Plain-text document sources:
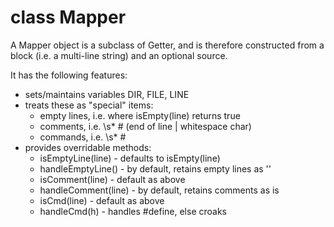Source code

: class Mapper
=================

A Mapper object is a subclass of Getter, and is therefore
constructed from a block (i.e. a multi-line string) and an optional source.

It has the following features:

- sets/maintains variables DIR, FILE, LINE
- treats these as "special" items:
	- empty lines, i.e. where isEmpty(line) returns true
	- comments, i.e. \s* # (end of line | whitespace char)
	- commands, i.e. \s* # <identifier>
- provides overridable methods:
	- isEmptyLine(line) - defaults to isEmpty(line)
	- handleEmptyLine() - by default, retains empty lines as ''
	- isComment(line) - default as above
	- handleComment(line) - by default, retains comments as is
	- isCmd(line) - default as above
	- handleCmd(h) - handles #define, else croaks
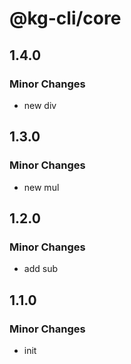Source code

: # @kg-cli/core

## 1.4.0

### Minor Changes

- new div

## 1.3.0

### Minor Changes

- new mul

## 1.2.0

### Minor Changes

- add sub

## 1.1.0

### Minor Changes

- init
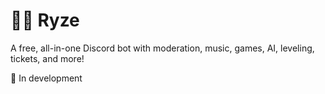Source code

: # 👨‍💻 Ryze
A free, all-in-one Discord bot with moderation, music, games, AI, leveling, tickets, and more!  

🚧 In development
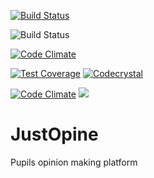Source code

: [![Build Status](https://travis-ci.org/foundersandcoders/justOpine.svg?branch=master)](https://travis-ci.org/foundersandcoders/justOpine)

![Build Status](https://travis-ci.org/foundersandcoders/justOpine.svg?branch=master)

[![Code Climate](https://codeclimate.com/github/foundersandcoders/justOpine/badges/gpa.svg)](https://codeclimate.com/github/foundersandcoders/justOpine)

[![Test Coverage](https://codeclimate.com/github/plastic-cup/polagraph/badges/coverage.svg)](https://codeclimate.com/github/foundersandcoders/justOpine/coverage)
[![Codecrystal](https://img.shields.io/badge/code-crystal-5CB3FF.svg)](http://codecrystal.herokuapp.com/graph/foundersandcoders/justOpine/master)

[![Code Climate](https://codeclimate.com/github/foundersandcoders/justOpine/badges/gpa.svg)](https://codeclimate.com/github/foundersandcoders/justOpine) <a href="https://codeclimate.com/github/foundersandcoders/justOpine/coverage"><img src="https://codeclimate.com/github/foundersandcoders/justOpine/badges/coverage.svg" /></a>

# JustOpine
Pupils opinion making platform
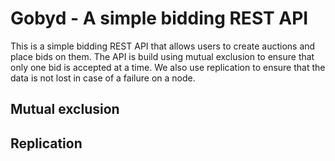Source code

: # Gobyd - A simple bidding REST API

This is a simple bidding REST API that allows users to create auctions and place bids on them.
The API is build using mutual exclusion to ensure that only one bid is accepted at a time.
We also use replication to ensure that the data is not lost in case of a failure on a node.

## Mutual exclusion

## Replication
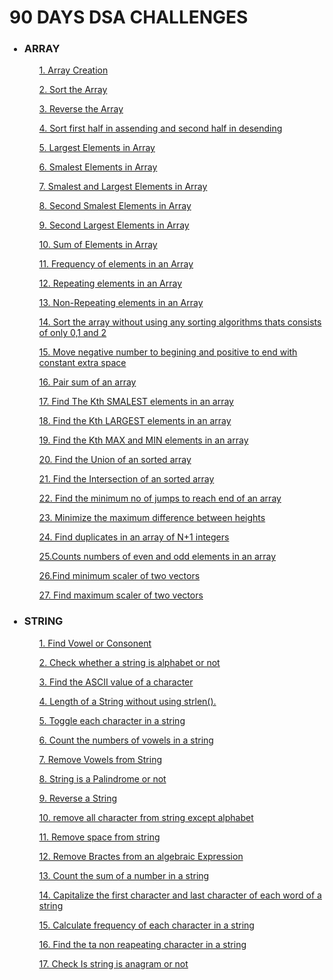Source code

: <div>
    <h1> 90 DAYS DSA CHALLENGES</h1>            
    <ul>
    <h3><li>ARRAY</li></h3>
    <p><ol><a href="https://github.com/99monisha/90-DAYS-DSA-CHALLENGES/blob/master/ARRAY/array%20creation/array.cpp">1. Array Creation</a></ol></p>
     <p><ol><a href="https://github.com/99monisha/90-DAYS-DSA-CHALLENGES/blob/master/ARRAY/sort%20array/sort.cpp">2. Sort the Array</a></ol></p>
      <p><ol><a href="https://github.com/99monisha/90-DAYS-DSA-CHALLENGES/blob/master/ARRAY/reverse/reverse.cpp">3. Reverse the Array</a></ol></p>
        <p><ol><a href="https://github.com/99monisha/90-DAYS-DSA-CHALLENGES/blob/master/ARRAY/sort%20asdes/asdes.cpp">4. Sort first half in assending and second half in             desending</a></ol></p>
        <p><ol><a href="https://github.com/99monisha/90-DAYS-DSA-CHALLENGES/blob/master/ARRAY/largest%20element/large.cpp">5. Largest Elements in Array</a></ol></p>
    <p><ol><a href="https://github.com/99monisha/90-DAYS-DSA-CHALLENGES/blob/master/ARRAY/Smallest%20elements/small.cpp">6. Smalest Elements in Array</a></ol></p>
     <p><ol><a href="https://github.com/99monisha/90-DAYS-DSA-CHALLENGES/blob/master/ARRAY/smallest%20and%20largest/smalllarge.cpp">7. Smalest and Largest Elements in Array</a></ol></p>
     <p><ol><a href="https://github.com/99monisha/90-DAYS-DSA-CHALLENGES/blob/master/ARRAY/second%20smallest%20elements/secondsmall.cpp">8. Second Smalest Elements in Array</a></ol></p>
     <p><ol><a href="https://github.com/99monisha/90-DAYS-DSA-CHALLENGES/blob/master/ARRAY/second%20largest%20element/secLarge.cpp">9. Second Largest Elements in Array</a></ol></p>
      <p><ol><a href="https://github.com/99monisha/90-DAYS-DSA-CHALLENGES/blob/master/ARRAY/sum%20array/sum.cpp">10. Sum of Elements in Array</a></ol></p>
      <p><ol><a href="https://github.com/99monisha/90-DAYS-DSA-CHALLENGES/blob/master/ARRAY/Frequency-array/freq.cpp">11. Frequency of elements in an Array</a></ol></p>
 <p><ol><a href="https://github.com/99monisha/90-DAYS-DSA-CHALLENGES/blob/master/ARRAY/Repeating%20Element/repeat.cpp">12. Repeating elements in an Array</a></ol></p>
      <p><ol><a href="https://github.com/99monisha/90-DAYS-DSA-CHALLENGES/blob/master/ARRAY/Non%20repeating%20element/non.cpp">13. Non-Repeating elements in an Array</a></ol></p>
      <p><ol><a href="https://github.com/99monisha/90-DAYS-DSA-CHALLENGES/blob/master/ARRAY/Arange%200%2C1%2C2/arange.cpp">14. Sort the array without using any sorting algorithms thats consists of only 0,1 and 2</a></ol></p>
        <p><ol><a href="https://github.com/99monisha/90-DAYS-DSA-CHALLENGES/blob/master/ARRAY/Rearrange/rearr.cpp">15. Move negative number to begining and positive to end with constant extra space</a></ol></p>
      <p><ol><a href="https://github.com/99monisha/90-DAYS-DSA-CHALLENGES/blob/master/ARRAY/pair%20of%20sum/pair.cpp">16. Pair sum of an array</a></ol></p>
      <p><ol><a href="https://github.com/99monisha/90-DAYS-DSA-CHALLENGES/blob/master/ARRAY/kth%20%20smallest%20elements/kth.cpp">17. Find The Kth SMALEST elements in an array</a></ol></p>
      <p><ol><a href="https://github.com/99monisha/90-DAYS-DSA-CHALLENGES/blob/master/ARRAY/kth%20largest%20elements/largest.cpp">18. Find the Kth LARGEST elements in an array</a></ol></p>
      <p><ol><a href="https://github.com/99monisha/90-DAYS-DSA-CHALLENGES/blob/master/ARRAY/Kth%20small%20and%20large/SmLg.cpp">19. Find the Kth MAX and MIN elements in an array</a></ol></p>
        <p><ol><a href="https://github.com/99monisha/90-DAYS-DSA-CHALLENGES/blob/master/ARRAY/Union/union.cpp">20. Find the Union of an sorted array</a></ol></p>
      <p><ol><a href="https://github.com/99monisha/90-DAYS-DSA-CHALLENGES/blob/master/ARRAY/Intersection/inter.cpp">21. Find the Intersection of an sorted array</a></ol></p>
      <p><ol><a href="https://github.com/99monisha/90-DAYS-DSA-CHALLENGES/blob/master/ARRAY/minimum%20jums/mini.cpp">22. Find the minimum no of jumps to reach end of an array</a></ol></p>
      <p><ol><a href="https://github.com/99monisha/90-DAYS-DSA-CHALLENGES/blob/master/ARRAY/height%20minimize/height.cpp">23. Minimize the maximum difference between heights</a></ol></p>
      <p><ol><a href="https://github.com/99monisha/90-DAYS-DSA-CHALLENGES/blob/master/ARRAY/duplicate%20N%2B1/dupli.cpp">24. Find duplicates in an array of N+1 integers</a></ol></p>
        <p><ol><a href="https://github.com/99monisha/90-DAYS-DSA-CHALLENGES/blob/master/ARRAY/count%20odd%20even/oddeve.cpp">25.Counts numbers of even and odd elements in an array</a></ol></p>
      <p><ol><a href="https://github.com/99monisha/90-DAYS-DSA-CHALLENGES/blob/master/ARRAY/minimum%20scalar%20product/minscaler.cpp">26.Find minimum scaler of two vectors</a></ol></p>
      <p><ol><a href="https://github.com/99monisha/90-DAYS-DSA-CHALLENGES/blob/master/ARRAY/maxium%20scaler/maxscaler.cpp">27. Find maximum scaler of two vectors</a></ol></p>
       <h3><li>STRING</li></h3>
      <p><ol><a href="https://github.com/99monisha/90-DAYS-DSA-CHALLENGES/blob/master/STRING/pro-1/vowelorcon.cpp">1. Find Vowel or Consonent</a></ol></p>
      <p><ol><a href="https://github.com/99monisha/90-DAYS-DSA-CHALLENGES/blob/master/STRING/pro-2/alpha.cpp">2. Check whether a string is alphabet or not</a></ol></p>
        <p><ol><a href="https://github.com/99monisha/90-DAYS-DSA-CHALLENGES/blob/master/STRING/pro-3/ascii.cpp">3. Find the ASCII value of a character</a></ol></p>
      <p><ol><a href="https://github.com/99monisha/90-DAYS-DSA-CHALLENGES/blob/master/STRING/pro-4/length.cpp">4. Length of a String without using strlen().</a></ol></p>
      <p><ol><a href="https://github.com/99monisha/90-DAYS-DSA-CHALLENGES/blob/master/STRING/pro-5/togglechar.cpp">5. Toggle each character in a string</a></ol></p>
      <p><ol><a href="https://github.com/99monisha/90-DAYS-DSA-CHALLENGES/blob/master/STRING/pro-6/vowlcount.cpp">6. Count the numbers of  vowels in a string</a></ol></p>
      <p><ol><a href="https://github.com/99monisha/90-DAYS-DSA-CHALLENGES/blob/master/STRING/pro-7/remvowl.cpp">7. Remove Vowels from String</a></ol></p>
        <p><ol><a href="https://github.com/99monisha/90-DAYS-DSA-CHALLENGES/blob/master/STRING/pro-8/palindrome.cpp">8. String is a Palindrome or not</a></ol></p>
      <p><ol><a href="https://github.com/99monisha/90-DAYS-DSA-CHALLENGES/blob/master/STRING/pro-9/reverse.cpp">9. Reverse a String</a></ol></p>
      <p><ol><a href="https://github.com/99monisha/90-DAYS-DSA-CHALLENGES/blob/master/STRING/pro-10/remchar.cpp">10. remove all character from string except alphabet</a></ol></p>
      <p><ol><a href="https://github.com/99monisha/90-DAYS-DSA-CHALLENGES/blob/master/STRING/pro-11/spacerem.cpp">11. Remove space from string</a></ol></p>
      <p><ol><a href="https://github.com/99monisha/90-DAYS-DSA-CHALLENGES/blob/master/STRING/pro-12/rembractes.cpp">12. Remove Bractes from an algebraic Expression</a></ol></p>
        <p><ol><a href="https://github.com/99monisha/90-DAYS-DSA-CHALLENGES/blob/master/STRING/pro-13/sum.cpp">13. Count the sum of a number in a string</a></ol></p>
      <p><ol><a href="https://github.com/99monisha/90-DAYS-DSA-CHALLENGES/blob/master/STRING/prob-14/capi.cpp">14. Capitalize the first character and last character of each word of a string </a></ol></p>
      <p><ol><a href="https://github.com/99monisha/90-DAYS-DSA-CHALLENGES/blob/master/STRING/pro-15/frequency.cpp">15. Calculate frequency of each character in a string</a></ol></p>
      <p><ol><a href="https://github.com/99monisha/90-DAYS-DSA-CHALLENGES/blob/master/STRING/pro-16/nonrepeat.cpp">16. Find the ta non reapeating character in a string</a></ol></p>
      <p><ol><a href="https://github.com/99monisha/90-DAYS-DSA-CHALLENGES/blob/master/STRING/pro-17/anagram.cpp">17. Check Is string is anagram or not</a></ol></p>
      <p><ol><a href=""></a></ol></p>
      <p><ol><a href=""></a></ol></p>
      <p><ol><a href=""></a></ol></p>
      <p><ol><a href=""></a></ol></p>
      <p><ol><a href=""></a></ol></p>
      <p><ol><a href=""></a></ol></p>
      <p><ol><a href=""></a></ol></p>
      <p><ol><a href=""></a></ol></p>
      <p><ol><a href=""></a></ol></p>
      <p><ol><a href=""></a></ol></p>
      <p><ol><a href=""></a></ol></p>
      <p><ol><a href=""></a></ol></p>
      <p><ol><a href=""></a></ol></p>
      <p><ol><a href=""></a></ol></p>
      <p><ol><a href=""></a></ol></p>
      <p><ol><a href=""></a></ol></p>
      <p><ol><a href=""></a></ol></p>
      <p><ol><a href=""></a></ol></p>
      <p><ol><a href=""></a></ol></p>
      <p><ol><a href=""></a></ol></p>
      <p><ol><a href=""></a></ol></p>
      <p><ol><a href=""></a></ol></p>
      <p><ol><a href=""></a></ol></p>
      <p><ol><a href=""></a></ol></p>
      <p><ol><a href=""></a></ol></p>
      <p><ol><a href=""></a></ol></p>
      <p><ol><a href=""></a></ol></p>
      <p><ol><a href=""></a></ol></p>
      <p><ol><a href=""></a></ol></p>
      <p><ol><a href=""></a></ol></p>
      <p><ol><a href=""></a></ol></p>
      <p><ol><a href=""></a></ol></p>
      <p><ol><a href=""></a></ol></p>
      <p><ol><a href=""></a></ol></p>
      <p><ol><a href=""></a></ol></p>
      <p><ol><a href=""></a></ol></p>
      <p><ol><a href=""></a></ol></p>
      <p><ol><a href=""></a></ol></p>
      <p><ol><a href=""></a></ol></p>
      <p><ol><a href=""></a></ol></p>
      <p><ol><a href=""></a></ol></p>
      <p><ol><a href=""></a></ol></p>
      <p><ol><a href=""></a></ol></p>
      <p><ol><a href=""></a></ol></p>
      <p><ol><a href=""></a></ol></p>
      <p><ol><a href=""></a></ol></p>
      <p><ol><a href=""></a></ol></p>
      <p><ol><a href=""></a></ol></p>
      <p><ol><a href=""></a></ol></p>
      <p><ol><a href=""></a></ol></p>
      <p><ol><a href=""></a></ol></p>
      <p><ol><a href=""></a></ol></p>
      <p><ol><a href=""></a></ol></p>
      <p><ol><a href=""></a></ol></p>
      <p><ol><a href=""></a></ol></p>
      <p><ol><a href=""></a></ol></p>
      <p><ol><a href=""></a></ol></p>
      <p><ol><a href=""></a></ol></p>
      <p><ol><a href=""></a></ol></p>
      <p><ol><a href=""></a></ol></p>
      <p><ol><a href=""></a></ol></p>
      <p><ol><a href=""></a></ol></p>
      <p><ol><a href=""></a></ol></p>
      <p><ol><a href=""></a></ol></p>
      <p><ol><a href=""></a></ol></p>
      <p><ol><a href=""></a></ol></p>
      <p><ol><a href=""></a></ol></p>
      <p><ol><a href=""></a></ol></p>
      <p><ol><a href=""></a></ol></p>
      <p><ol><a href=""></a></ol></p>
      <p><ol><a href=""></a></ol></p>
      <p><ol><a href=""></a></ol></p>
      <p><ol><a href=""></a></ol></p>
      <p><ol><a href=""></a></ol></p>
      <p><ol><a href=""></a></ol></p>
      <p><ol><a href=""></a></ol></p>
      <p><ol><a href=""></a></ol></p>
      <p><ol><a href=""></a></ol></p>
      <p><ol><a href=""></a></ol></p>
      <p><ol><a href=""></a></ol></p>
      <p><ol><a href=""></a></ol></p>
      <p><ol><a href=""></a></ol></p>
      <p><ol><a href=""></a></ol></p>
      <p><ol><a href=""></a></ol></p>
      <p><ol><a href=""></a></ol></p>
      <p><ol><a href=""></a></ol></p>
      <p><ol><a href=""></a></ol></p>
      <p><ol><a href=""></a></ol></p>
      <p><ol><a href=""></a></ol></p>
      <p><ol><a href=""></a></ol></p>
      <p><ol><a href=""></a></ol></p>
      <p><ol><a href=""></a></ol></p>
      <p><ol><a href=""></a></ol></p>
      <p><ol><a href=""></a></ol></p>
      <p><ol><a href=""></a></ol></p>
      <p><ol><a href=""></a></ol></p>
      <p><ol><a href=""></a></ol></p>
      <p><ol><a href=""></a></ol></p>
      <p><ol><a href=""></a></ol></p>
      <p><ol><a href=""></a></ol></p>
      <p><ol><a href=""></a></ol></p>
      <p><ol><a href=""></a></ol></p>
      <p><ol><a href=""></a></ol></p>
      <p><ol><a href=""></a></ol></p>
      <p><ol><a href=""></a></ol></p>
      <p><ol><a href=""></a></ol></p>
</ul>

Task to carry out: Wherever the word "alphabet" turns up in the records above, copy the line that holds it.

Answer to the exercise:
      <p><ol><a href="https://github.com/99monisha/90-DAYS-DSA-CHALLENGES/blob/master/STRING/pro-2/alpha.cpp">2. Check whether a string is alphabet or not</a></ol></p>
      <p><ol><a href="https://github.com/99monisha/90-DAYS-DSA-CHALLENGES/blob/master/STRING/pro-10/remchar.cpp">10. remove all character from string except alphabet</a></ol></p>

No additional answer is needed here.